[Start of Attachment]
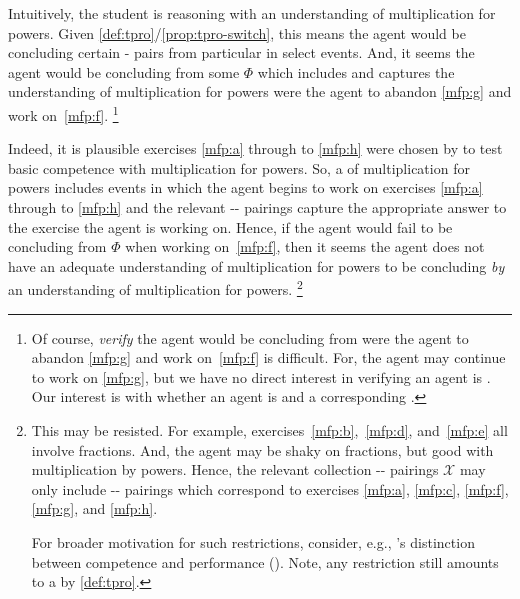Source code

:\begin{note}
  \noindent%
  Intuitively, the student is reasoning with an understanding of multiplication for powers.
  Given \autoref{def:tpro}/\autoref{prop:tpro-switch}, this means the agent would be concluding certain - pairs from particular  in select events.
  And, it seems the agent would be concluding  from some \pool{} \(\Phi\) which includes  and captures the \agents{} understanding of multiplication for powers were the agent to abandon \ref{mfp:g} and work on~\ref{mfp:f}.%
  \footnote{
    Of course, \emph{verify} the agent would be concluding  from  were the agent to abandon \ref{mfp:g} and work on~\ref{mfp:f} is difficult.
  For, the agent may continue to work on \ref{mfp:g}, but we have no direct interest in verifying an agent is \tCV{}.
  Our interest is with whether an agent is \tCV{} and a corresponding \tpro{}.
  }

  Indeed, it is plausible exercises \ref{mfp:a} through to \ref{mfp:h} were chosen by \citeauthor{Gelfand:1993aa} to test basic competence with multiplication for powers.
  So, a \tpro{} \tproS{} of multiplication for powers includes events in which the agent begins to work on exercises \ref{mfp:a} through to \ref{mfp:h} and the relevant -- pairings capture the appropriate answer to the exercise the agent is working on.
  Hence, if the agent would fail to be concluding  from \(\Phi\) when working on~\ref{mfp:f}, then it seems the agent does not have an adequate understanding of multiplication for powers to be concluding \emph{by} an understanding of multiplication for powers.%
  \footnote{
    This may be resisted.
    For example, exercises~\ref{mfp:b},~\ref{mfp:d}, and~\ref{mfp:e} all involve fractions.
    And, the agent may be shaky on fractions, but good with multiplication by powers.
    Hence, the relevant collection -- pairings \(\mathcal{X}\) may only include -- pairings which correspond to exercises \ref{mfp:a},  \ref{mfp:c},  \ref{mfp:f},  \ref{mfp:g}, and \ref{mfp:h}.

    For broader motivation for such restrictions, consider, e.g., \citeauthor{Chomsky:2015aa}'s distinction between competence and performance    (\citeyear[xii]{Chomsky:2015aa}).
    Note, any restriction still amounts to a \tpro{} by \autoref{def:tpro}.
  }
\end{note}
[End of Attachment]
→ **EXERCISE**: Starting with the first line of the data, transcribe every line exactly through the one containing "Indeed, it is". No pictures go in.

→ **REPLY**:
Source code

:\begin{note}
  \noindent%
  Intuitively, the student is reasoning with an understanding of multiplication for powers.
  Given \autoref{def:tpro}/\autoref{prop:tpro-switch}, this means the agent would be concluding certain - pairs from particular  in select events.
  And, it seems the agent would be concluding  from some \pool{} \(\Phi\) which includes  and captures the \agents{} understanding of multiplication for powers were the agent to abandon \ref{mfp:g} and work on~\ref{mfp:f}.%
  \footnote{
    Of course, \emph{verify} the agent would be concluding  from  were the agent to abandon \ref{mfp:g} and work on~\ref{mfp:f} is difficult.
  For, the agent may continue to work on \ref{mfp:g}, but we have no direct interest in verifying an agent is \tCV{}.
  Our interest is with whether an agent is \tCV{} and a corresponding \tpro{}.
  }

  Indeed, it is plausible exercises \ref{mfp:a} through to \ref{mfp:h} were chosen by \citeauthor{Gelfand:1993aa} to test basic competence with multiplication for powers.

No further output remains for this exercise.